« Le sport est un outil très attractif pour transformer les stéréotypes de genre »

Née au début de la Guerre froide, Dalia Leinarte a été le témoin de l’indépendance de son pays, la Lituanie. L’ayant vécue elle-même de l’intérieur, elle ouvre la voie à une meilleure compréhension du passé soviétique et en particulier de l’expérience de la vie quotidienne des femmes durant cette période. Elle devient rapidement une spécialiste de la politique de genre et fait partie des 100 personnes les plus influentes au monde dans ce domaine selon un classement établi en 2018. Elle a présidé le Comité des Nations unies pour l’élimination de la discrimination à l’égard des femmes (CEDAW) durant deux ans et continue d’y siéger aujourd’hui. En parallèle, elle enseigne en Lituanie et à l’université de Cambridge (Royaume-Uni).

Portrait de Dalia Leinarte

Dalia Leinarte

Quel est le rôle du CEDAW et dans quels domaines intervient-il ?

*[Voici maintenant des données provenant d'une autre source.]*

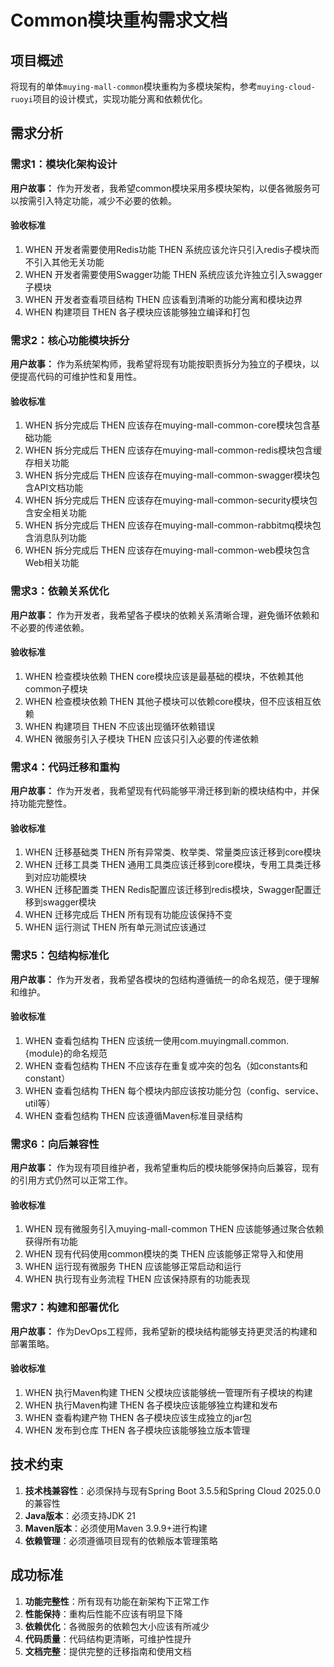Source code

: # Common模块重构需求文档

## 项目概述

将现有的单体`muying-mall-common`模块重构为多模块架构，参考`muying-cloud-ruoyi`项目的设计模式，实现功能分离和依赖优化。

## 需求分析

### 需求1：模块化架构设计

**用户故事：** 作为开发者，我希望common模块采用多模块架构，以便各微服务可以按需引入特定功能，减少不必要的依赖。

#### 验收标准

1. WHEN 开发者需要使用Redis功能 THEN 系统应该允许只引入redis子模块而不引入其他无关功能
2. WHEN 开发者需要使用Swagger功能 THEN 系统应该允许独立引入swagger子模块
3. WHEN 开发者查看项目结构 THEN 应该看到清晰的功能分离和模块边界
4. WHEN 构建项目 THEN 各子模块应该能够独立编译和打包

### 需求2：核心功能模块拆分

**用户故事：** 作为系统架构师，我希望将现有功能按职责拆分为独立的子模块，以便提高代码的可维护性和复用性。

#### 验收标准

1. WHEN 拆分完成后 THEN 应该存在muying-mall-common-core模块包含基础功能
2. WHEN 拆分完成后 THEN 应该存在muying-mall-common-redis模块包含缓存相关功能
3. WHEN 拆分完成后 THEN 应该存在muying-mall-common-swagger模块包含API文档功能
4. WHEN 拆分完成后 THEN 应该存在muying-mall-common-security模块包含安全相关功能
5. WHEN 拆分完成后 THEN 应该存在muying-mall-common-rabbitmq模块包含消息队列功能
6. WHEN 拆分完成后 THEN 应该存在muying-mall-common-web模块包含Web相关功能

### 需求3：依赖关系优化

**用户故事：** 作为开发者，我希望各子模块的依赖关系清晰合理，避免循环依赖和不必要的传递依赖。

#### 验收标准

1. WHEN 检查模块依赖 THEN core模块应该是最基础的模块，不依赖其他common子模块
2. WHEN 检查模块依赖 THEN 其他子模块可以依赖core模块，但不应该相互依赖
3. WHEN 构建项目 THEN 不应该出现循环依赖错误
4. WHEN 微服务引入子模块 THEN 应该只引入必要的传递依赖

### 需求4：代码迁移和重构

**用户故事：** 作为开发者，我希望现有代码能够平滑迁移到新的模块结构中，并保持功能完整性。

#### 验收标准

1. WHEN 迁移基础类 THEN 所有异常类、枚举类、常量类应该迁移到core模块
2. WHEN 迁移工具类 THEN 通用工具类应该迁移到core模块，专用工具类迁移到对应功能模块
3. WHEN 迁移配置类 THEN Redis配置应该迁移到redis模块，Swagger配置迁移到swagger模块
4. WHEN 迁移完成后 THEN 所有现有功能应该保持不变
5. WHEN 运行测试 THEN 所有单元测试应该通过

### 需求5：包结构标准化

**用户故事：** 作为开发者，我希望各模块的包结构遵循统一的命名规范，便于理解和维护。

#### 验收标准

1. WHEN 查看包结构 THEN 应该统一使用com.muyingmall.common.{module}的命名规范
2. WHEN 查看包结构 THEN 不应该存在重复或冲突的包名（如constants和constant）
3. WHEN 查看包结构 THEN 每个模块内部应该按功能分包（config、service、util等）
4. WHEN 查看包结构 THEN 应该遵循Maven标准目录结构

### 需求6：向后兼容性

**用户故事：** 作为现有项目维护者，我希望重构后的模块能够保持向后兼容，现有的引用方式仍然可以正常工作。

#### 验收标准

1. WHEN 现有微服务引入muying-mall-common THEN 应该能够通过聚合依赖获得所有功能
2. WHEN 现有代码使用common模块的类 THEN 应该能够正常导入和使用
3. WHEN 运行现有微服务 THEN 应该能够正常启动和运行
4. WHEN 执行现有业务流程 THEN 应该保持原有的功能表现

### 需求7：构建和部署优化

**用户故事：** 作为DevOps工程师，我希望新的模块结构能够支持更灵活的构建和部署策略。

#### 验收标准

1. WHEN 执行Maven构建 THEN 父模块应该能够统一管理所有子模块的构建
2. WHEN 执行Maven构建 THEN 各子模块应该能够独立构建和发布
3. WHEN 查看构建产物 THEN 各子模块应该生成独立的jar包
4. WHEN 发布到仓库 THEN 各子模块应该能够独立版本管理

## 技术约束

1. **技术栈兼容性**：必须保持与现有Spring Boot 3.5.5和Spring Cloud 2025.0.0的兼容性
2. **Java版本**：必须支持JDK 21
3. **Maven版本**：必须使用Maven 3.9.9+进行构建
4. **依赖管理**：必须遵循项目现有的依赖版本管理策略

## 成功标准

1. **功能完整性**：所有现有功能在新架构下正常工作
2. **性能保持**：重构后性能不应该有明显下降
3. **依赖优化**：各微服务的依赖包大小应该有所减少
4. **代码质量**：代码结构更清晰，可维护性提升
5. **文档完整**：提供完整的迁移指南和使用文档
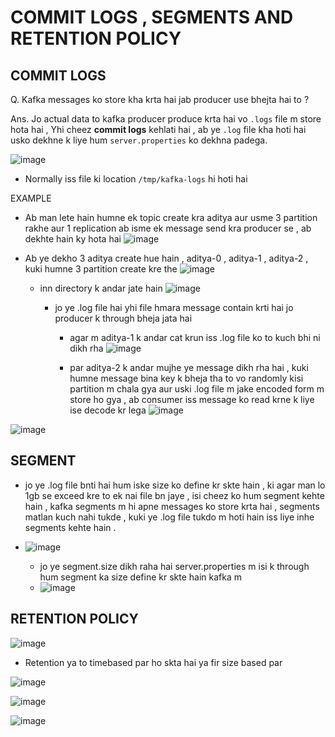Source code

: # COMMIT LOGS , SEGMENTS AND RETENTION POLICY

## COMMIT LOGS

Q. Kafka messages ko store kha krta hai jab producer use bhejta hai to ? 

Ans. Jo actual data to kafka producer produce krta hai vo `.logs` file m store hota hai , Yhi cheez **commit logs** kehlati hai , ab ye `.log` file kha hoti hai usko dekhne k liye hum `server.properties` ko dekhna padega. 

   ![image](https://github.com/user-attachments/assets/be447c1b-c14d-4244-aab6-1ef9bfd7d1e9)

   -  Normally iss file ki location `/tmp/kafka-logs` hi hoti hai


   EXAMPLE
   
   - Ab man lete hain humne ek topic create kra aditya aur usme 3 partition rakhe aur 1 replication ab isme ek message send kra producer se , ab dekhte hain ky hota hai 
   ![image](https://github.com/user-attachments/assets/e2f0763d-628c-4947-8a2a-1b360662c760)

  - Ab ye dekho 3 aditya create hue hain , aditya-0 , aditya-1 , aditya-2 , kuki humne 3 partition create kre the
    ![image](https://github.com/user-attachments/assets/0e7773fa-faf9-4802-a1cf-2a76df3624a4)

    - inn directory k andar jate hain
      ![image](https://github.com/user-attachments/assets/a10984bb-4a5a-444e-a654-9703e78e9fa1)

      -  jo ye .log file hai yhi file hmara message contain krti hai jo producer k through bheja jata hai

         - agar m aditya-1 k andar cat krun iss .log file ko to kuch bhi ni dikh rha
           ![image](https://github.com/user-attachments/assets/0139e60e-91b8-4dd8-82c7-64461615b3ad)

         - par aditya-2 k andar mujhe ye message dikh rha hai , kuki humne message bina key k bheja tha to vo randomly kisi partition m chala gya aur uski .log file m jake encoded form m store ho gya , ab consumer iss message ko read krne k liye ise decode kr lega
           ![image](https://github.com/user-attachments/assets/2c861a33-89ec-4f6b-adf7-c226d1a0f5d2)


![image](https://github.com/user-attachments/assets/d202ce4c-c1bf-4c83-b67e-cc67b3339deb)



## SEGMENT

- jo ye .log file bnti hai hum iske size ko define kr skte hain , ki agar man lo 1gb se exceed kre to ek nai  file bn jaye , isi cheez ko hum segment kehte hain , kafka segments m hi apne messages ko store krta hai , segments matlan kuch nahi tukde , kuki ye .log file tukdo m hoti hain iss liye inhe segments kehte hain .

- ![image](https://github.com/user-attachments/assets/f2d1741a-6665-4ba2-9d9c-86f6c561f94e)

  - jo ye segment.size dikh raha hai server.properties m isi k through hum segment ka size define kr skte hain kafka m
  - ![image](https://github.com/user-attachments/assets/2df14848-797b-4e60-8810-32ec077fe3d5)
 


## RETENTION POLICY

   ![image](https://github.com/user-attachments/assets/e0e488db-6d7a-47d0-a916-5a19192dab39)

   - Retention ya to timebased par ho skta hai ya fir size based par

   ![image](https://github.com/user-attachments/assets/85cf4b65-d593-4066-8bc6-39ae8abb6d8d)

   ![image](https://github.com/user-attachments/assets/e6696b7e-dade-44cc-a7b4-f9b46234258a)

   ![image](https://github.com/user-attachments/assets/b41d491a-1b3d-404b-a2a7-b3b3981de7b7)


   










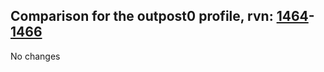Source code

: ## Comparison for the outpost0 profile, rvn: [1464](https://github.com/PRO100KatYT/FortniteProfileRevisions/tree/main/profiles/outpost0/1464%20outpost0.json)-[1466](https://github.com/PRO100KatYT/FortniteProfileRevisions/tree/main/profiles/outpost0/1466%20outpost0.json)

No changes
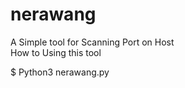 # nerawang
A Simple tool for Scanning Port on Host
<br>
How to Using this tool

$ Python3 nerawang.py <IP Target>
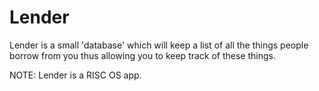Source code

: # Lender
Lender is a small 'database' which will keep a list of all the things people borrow from you thus allowing you to keep track of these things.

NOTE: Lender is a RISC OS app.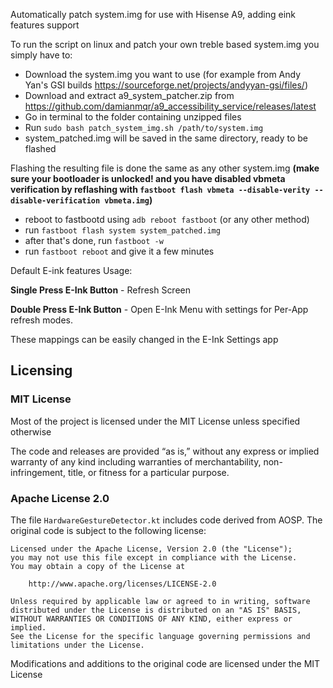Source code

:Automatically patch system.img for use with Hisense A9, adding eink features support

To run the script on linux and patch your own treble based system.img you simply have to:

- Download the system.img you want to use (for example from Andy Yan's GSI builds https://sourceforge.net/projects/andyyan-gsi/files/)
- Download and extract a9_system_patcher.zip from https://github.com/damianmqr/a9_accessibility_service/releases/latest
- Go in terminal to the folder containing unzipped files
- Run `sudo bash patch_system_img.sh /path/to/system.img`
- system_patched.img will be saved in the same directory, ready to be flashed

Flashing the resulting file is done the same as any other system.img
**(make sure your bootloader is unlocked! and you have disabled vbmeta verification by reflashing with `fastboot flash vbmeta --disable-verity --disable-verification vbmeta.img`)**

- reboot to fastbootd using `adb reboot fastboot` (or any other method)
- run `fastboot flash system system_patched.img`
- after that's done, run `fastboot -w`
- run `fastboot reboot` and give it a few minutes

Default E-ink features Usage:

**Single Press E-Ink Button** - Refresh Screen

**Double Press E-Ink Button** - Open E-Ink Menu with settings for Per-App refresh modes.

These mappings can be easily changed in the E-Ink Settings app

## Licensing

### MIT License
Most of the project is licensed under the MIT License unless specified otherwise

The code and releases are provided “as is,” without any express or implied warranty of any kind including warranties of merchantability, non-infringement, title, or fitness for a particular purpose.

### Apache License 2.0
The file `HardwareGestureDetector.kt` includes code derived from AOSP. The original code is subject to the following license:

    Licensed under the Apache License, Version 2.0 (the "License");
    you may not use this file except in compliance with the License.
    You may obtain a copy of the License at

        http://www.apache.org/licenses/LICENSE-2.0

    Unless required by applicable law or agreed to in writing, software
    distributed under the License is distributed on an "AS IS" BASIS,
    WITHOUT WARRANTIES OR CONDITIONS OF ANY KIND, either express or implied.
    See the License for the specific language governing permissions and
    limitations under the License.

Modifications and additions to the original code are licensed under the MIT License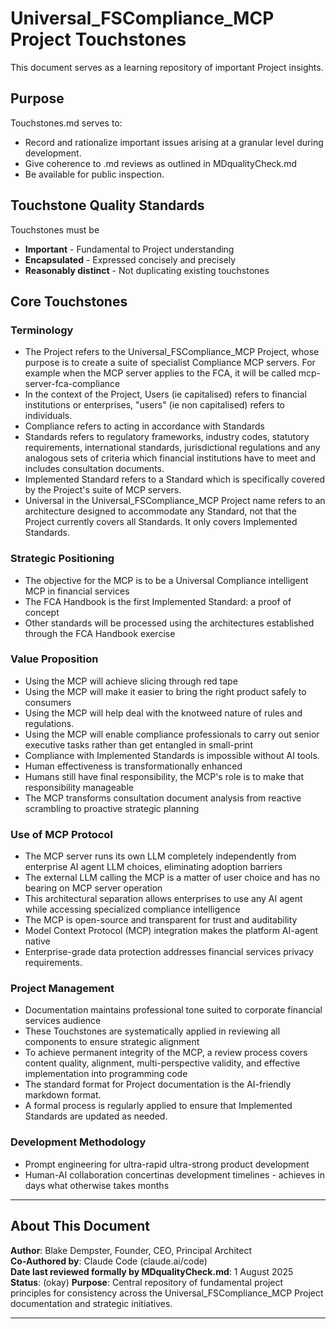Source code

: # Universal_FSCompliance_MCP Project Touchstones

This document serves as a learning repository of important Project insights.

## Purpose

Touchstones.md serves to:
- Record and rationalize important issues arising at a granular level during development.
- Give coherence to .md reviews as outlined in MDqualityCheck.md
- Be available for public inspection.

## Touchstone Quality Standards

Touchstones must be
- **Important** - Fundamental to Project understanding
- **Encapsulated** - Expressed concisely and precisely
- **Reasonably distinct** - Not duplicating existing touchstones

## Core Touchstones

### Terminology

- The Project refers to the Universal_FSCompliance_MCP Project, whose purpose is to create a suite of specialist Compliance MCP servers. For example when the MCP server applies to the FCA, it will be called mcp-server-fca-compliance
- In the context of the Project, Users (ie capitalised) refers to financial institutions or enterprises, "users" (ie non capitalised) refers to individuals.
- Compliance refers to acting in accordance with Standards
- Standards refers to regulatory frameworks, industry codes, statutory requirements, international standards, jurisdictional regulations and any analogous sets of criteria which financial institutions have to meet and includes consultation documents.
- Implemented Standard refers to a Standard which is specifically covered by the Project's suite of MCP servers.
- Universal in the Universal_FSCompliance_MCP Project name refers to an architecture designed to accommodate any Standard, not that the Project currently covers all Standards. It only covers Implemented Standards.

### Strategic Positioning
- The objective for the MCP is to be a Universal Compliance intelligent MCP in financial services
- The FCA Handbook is the first Implemented Standard: a proof of concept
- Other standards will be processed using the architectures established through the FCA Handbook exercise

### Value Proposition  
- Using the MCP will achieve slicing through red tape
- Using the MCP will make it easier to bring the right product safely to consumers
- Using the MCP will help deal with the knotweed nature of rules and regulations.
- Using the MCP will enable compliance professionals to carry out senior executive tasks rather than get entangled in small-print
- Compliance with Implemented Standards is impossible without AI tools.
- Human effectiveness is transformationally enhanced
- Humans still have final responsibility, the MCP's role is to make that responsibility manageable
- The MCP transforms consultation document analysis from reactive scrambling to proactive strategic planning
  
### Use of MCP Protocol
- The MCP server runs its own LLM completely independently from enterprise AI agent LLM choices, eliminating adoption barriers
- The external LLM calling the MCP is a matter of user choice and has no bearing on MCP server operation
- This architectural separation allows enterprises to use any AI agent while accessing specialized compliance intelligence
- The MCP is open-source and transparent for trust and auditability
- Model Context Protocol (MCP) integration makes the platform AI-agent native
- Enterprise-grade data protection addresses financial services privacy requirements.

### Project Management
- Documentation maintains professional tone suited to corporate financial services audience
- These Touchstones are systematically applied in reviewing all components to ensure strategic alignment
- To achieve permanent integrity of the MCP, a review process covers content quality, alignment, multi-perspective validity, and effective implementation into programming code
- The standard format for Project documentation is the AI-friendly markdown format.
- A formal process is regularly applied to ensure that Implemented Standards are updated as needed.

### Development Methodology
- Prompt engineering for ultra-rapid ultra-strong product development
- Human-AI collaboration concertinas development timelines - achieves in days what otherwise takes months

---

## About This Document

**Author**: Blake Dempster, Founder, CEO, Principal Architect  
**Co-Authored by**: Claude Code (claude.ai/code)  
**Date last reviewed formally by MDqualityCheck.md**: 1 August 2025  
**Status**: (okay)
**Purpose**: Central repository of fundamental project principles for consistency across the Universal_FSCompliance_MCP Project documentation and strategic initiatives.

---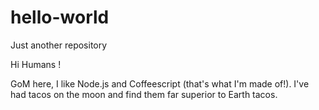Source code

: # hello-world
Just another repository

Hi Humans !

GoM here, I like Node.js and Coffeescript (that's what I'm made of!).
I've had tacos on the moon and find them far superior to Earth tacos.
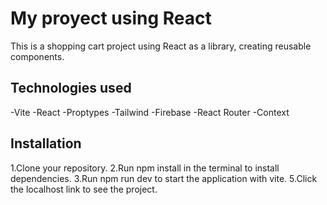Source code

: # My proyect using React

This is a shopping cart project using React as a library, creating reusable components.

## Technologies used

-Vite
-React
-Proptypes
-Tailwind 
-Firebase
-React Router
-Context

## Installation

1.Clone your repository.
2.Run npm install in the terminal to install dependencies.
3.Run npm run dev to start the application with vite.
5.Click the localhost link to see the project.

DL : Le CEDAW est le Comité des Nations Unies pour l’élimination de la discrimination à l’égard des femmes (CEDEF). Créé en 1982, il est composé de 23 experts indépendants élus dont le mandat est de suivre la mise en œuvre de la Convention des Nations Unies sur l’élimination de toutes les formes de discrimination à l’égard des femmes, de fait et de droit. Cette Convention est le seul document juridique international qui couvre l’égalité de genre dans tous les domaines de la vie, c’est-à-dire dans la sphère publique et dans la famille. La Convention est universelle puisqu’elle a été ratifiée par 189 États parties. La tâche principale du Comité est d’engager un dialogue constructif avec les États parties et de formuler des recommandations aux gouvernements. Dans le même temps, le Protocole facultatif à la Convention permet au Comité d’examiner des communications individuelles afin d’enquêter sur des cas de discrimination et de violence soumis par des particuliers et/ou des organisations de la société civile. En outre, le Comité a le mandat d’initier une procédure d’enquête lorsqu’il reçoit des indications fondées sur des faits concernant de possibles violations graves et systématiques par l’État partie.

L’article 13 de la Convention reconnaît que les femmes et les filles ont les mêmes droits que les hommes et les garçons de participer aux activités récréatives, aux sports et à tous les aspects de la vie culturelle. Comment jugez-vous la situation dans le monde sur ce sujet précis ?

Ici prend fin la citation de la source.